Common Mistakes and Misconceptions

Company

DataStax

Date Published

Oct. 11, 2013

Author

Ben Coverston

Word count

1393

Language

English

Hacker News points

None

URL

www.datastax.com/blog/common-mistakes-and-misconceptions

Summary

The text discusses important operational aspects of running Apache Cassandra, an open-source distributed database management system. It covers the following key points: 1. Repair: This process ensures data consistency across replicas but can be expensive in terms of resources and latency. Running repair weekly is recommended. 2. Read_repair_chance: This setting controls how often Cassandra checks for inconsistencies between replicas during reads. The default value is 0.1, which means that 10% of requests will trigger a background read repair. 3. Cleanup: This process removes data no longer owned by a node after topology changes.
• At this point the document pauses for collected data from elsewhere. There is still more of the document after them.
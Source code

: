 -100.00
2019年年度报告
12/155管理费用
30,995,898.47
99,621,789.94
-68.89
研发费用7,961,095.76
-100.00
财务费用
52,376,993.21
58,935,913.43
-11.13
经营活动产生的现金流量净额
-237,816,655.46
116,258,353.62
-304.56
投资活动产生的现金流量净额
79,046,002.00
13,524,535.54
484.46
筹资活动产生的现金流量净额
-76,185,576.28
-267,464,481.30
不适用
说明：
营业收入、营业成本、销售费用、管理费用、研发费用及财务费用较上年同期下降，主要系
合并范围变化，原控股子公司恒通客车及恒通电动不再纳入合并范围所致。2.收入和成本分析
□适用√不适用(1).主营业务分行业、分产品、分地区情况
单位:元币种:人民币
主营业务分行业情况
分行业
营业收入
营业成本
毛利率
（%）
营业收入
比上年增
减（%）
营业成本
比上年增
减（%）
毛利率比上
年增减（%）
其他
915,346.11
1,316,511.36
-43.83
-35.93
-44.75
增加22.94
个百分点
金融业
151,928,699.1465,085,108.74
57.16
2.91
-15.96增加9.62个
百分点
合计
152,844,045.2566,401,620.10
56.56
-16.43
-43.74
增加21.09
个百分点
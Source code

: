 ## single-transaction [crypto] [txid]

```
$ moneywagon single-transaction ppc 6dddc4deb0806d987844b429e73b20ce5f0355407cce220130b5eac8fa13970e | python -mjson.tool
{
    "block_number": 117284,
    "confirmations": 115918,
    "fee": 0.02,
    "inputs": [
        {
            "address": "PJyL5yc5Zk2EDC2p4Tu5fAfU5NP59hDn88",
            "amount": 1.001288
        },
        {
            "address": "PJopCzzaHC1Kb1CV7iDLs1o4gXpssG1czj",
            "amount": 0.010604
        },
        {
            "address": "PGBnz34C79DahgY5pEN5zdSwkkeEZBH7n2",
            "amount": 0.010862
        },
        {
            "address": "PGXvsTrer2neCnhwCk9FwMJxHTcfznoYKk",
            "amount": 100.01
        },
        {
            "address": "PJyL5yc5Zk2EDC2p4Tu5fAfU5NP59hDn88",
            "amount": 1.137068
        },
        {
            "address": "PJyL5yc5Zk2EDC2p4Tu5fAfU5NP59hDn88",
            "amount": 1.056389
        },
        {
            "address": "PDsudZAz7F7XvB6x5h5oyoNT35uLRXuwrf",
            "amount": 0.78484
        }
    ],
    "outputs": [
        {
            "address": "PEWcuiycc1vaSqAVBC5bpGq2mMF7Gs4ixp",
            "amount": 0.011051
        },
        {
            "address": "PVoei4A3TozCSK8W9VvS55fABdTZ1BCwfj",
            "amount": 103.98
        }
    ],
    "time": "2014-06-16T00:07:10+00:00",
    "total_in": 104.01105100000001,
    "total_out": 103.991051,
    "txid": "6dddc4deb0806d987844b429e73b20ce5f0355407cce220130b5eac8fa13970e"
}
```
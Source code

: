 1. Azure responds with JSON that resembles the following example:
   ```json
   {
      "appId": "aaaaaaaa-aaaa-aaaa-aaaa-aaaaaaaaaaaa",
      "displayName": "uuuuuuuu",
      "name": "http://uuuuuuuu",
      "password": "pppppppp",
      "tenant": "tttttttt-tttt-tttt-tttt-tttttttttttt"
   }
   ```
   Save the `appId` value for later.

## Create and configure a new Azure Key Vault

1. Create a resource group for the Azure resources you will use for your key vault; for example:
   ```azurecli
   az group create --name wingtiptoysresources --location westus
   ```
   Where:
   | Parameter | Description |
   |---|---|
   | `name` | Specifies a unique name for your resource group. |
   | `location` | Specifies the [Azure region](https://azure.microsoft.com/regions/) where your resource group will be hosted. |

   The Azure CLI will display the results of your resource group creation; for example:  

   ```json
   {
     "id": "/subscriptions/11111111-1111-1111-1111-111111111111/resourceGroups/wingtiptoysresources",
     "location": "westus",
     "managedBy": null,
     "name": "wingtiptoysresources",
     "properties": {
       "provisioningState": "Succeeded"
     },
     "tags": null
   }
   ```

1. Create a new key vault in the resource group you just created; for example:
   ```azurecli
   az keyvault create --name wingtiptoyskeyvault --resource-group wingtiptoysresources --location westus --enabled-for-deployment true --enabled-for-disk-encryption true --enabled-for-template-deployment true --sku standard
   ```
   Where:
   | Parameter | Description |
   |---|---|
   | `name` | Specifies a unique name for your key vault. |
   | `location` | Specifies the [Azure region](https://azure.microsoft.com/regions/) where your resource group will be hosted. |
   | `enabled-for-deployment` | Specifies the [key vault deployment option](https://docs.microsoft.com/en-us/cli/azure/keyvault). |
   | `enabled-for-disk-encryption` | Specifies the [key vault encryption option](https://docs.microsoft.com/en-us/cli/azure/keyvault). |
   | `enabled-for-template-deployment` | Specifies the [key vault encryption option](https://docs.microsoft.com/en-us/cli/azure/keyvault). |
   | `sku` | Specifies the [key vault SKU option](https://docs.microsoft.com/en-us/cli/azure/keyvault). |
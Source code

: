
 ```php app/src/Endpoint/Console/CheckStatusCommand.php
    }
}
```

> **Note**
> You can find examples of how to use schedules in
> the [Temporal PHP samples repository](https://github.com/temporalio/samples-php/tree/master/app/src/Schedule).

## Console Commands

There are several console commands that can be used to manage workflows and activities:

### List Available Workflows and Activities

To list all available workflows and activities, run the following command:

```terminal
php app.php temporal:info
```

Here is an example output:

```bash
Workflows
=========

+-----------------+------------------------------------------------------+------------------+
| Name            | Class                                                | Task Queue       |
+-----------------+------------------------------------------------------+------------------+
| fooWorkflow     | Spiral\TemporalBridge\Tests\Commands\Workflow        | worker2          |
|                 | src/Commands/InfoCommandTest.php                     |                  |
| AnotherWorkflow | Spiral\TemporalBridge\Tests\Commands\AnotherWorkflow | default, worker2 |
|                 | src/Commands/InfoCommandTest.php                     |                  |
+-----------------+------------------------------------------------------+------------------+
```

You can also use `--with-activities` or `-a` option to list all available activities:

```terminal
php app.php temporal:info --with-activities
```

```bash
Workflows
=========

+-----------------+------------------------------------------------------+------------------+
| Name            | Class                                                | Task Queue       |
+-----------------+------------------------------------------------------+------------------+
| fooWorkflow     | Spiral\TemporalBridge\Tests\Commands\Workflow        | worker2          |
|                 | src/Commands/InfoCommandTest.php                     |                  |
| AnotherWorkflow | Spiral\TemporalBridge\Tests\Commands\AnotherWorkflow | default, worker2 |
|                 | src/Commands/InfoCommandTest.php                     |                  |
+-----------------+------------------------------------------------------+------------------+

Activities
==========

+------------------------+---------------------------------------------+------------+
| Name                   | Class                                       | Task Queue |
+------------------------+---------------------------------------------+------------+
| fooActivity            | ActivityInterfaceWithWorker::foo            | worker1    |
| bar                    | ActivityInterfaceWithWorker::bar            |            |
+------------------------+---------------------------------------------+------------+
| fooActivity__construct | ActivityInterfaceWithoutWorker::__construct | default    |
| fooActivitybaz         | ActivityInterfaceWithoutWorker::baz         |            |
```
It's recommended to schedule cleanup only when necessary and not at regular intervals. 4. Compaction: This optimization process merges rows in the background to reduce IO and CPU time for reads. Major compactions can exacerbate issues with tombstones and updates, so it's better to let compaction run its natural course. 5. JVM Heap Size: For optimal performance, Cassandra requires a small heap size (ideally less than 12 GB). Memory not allocated to the heap is utilized by Cassandra for memory-mapped IO, improving overall efficiency.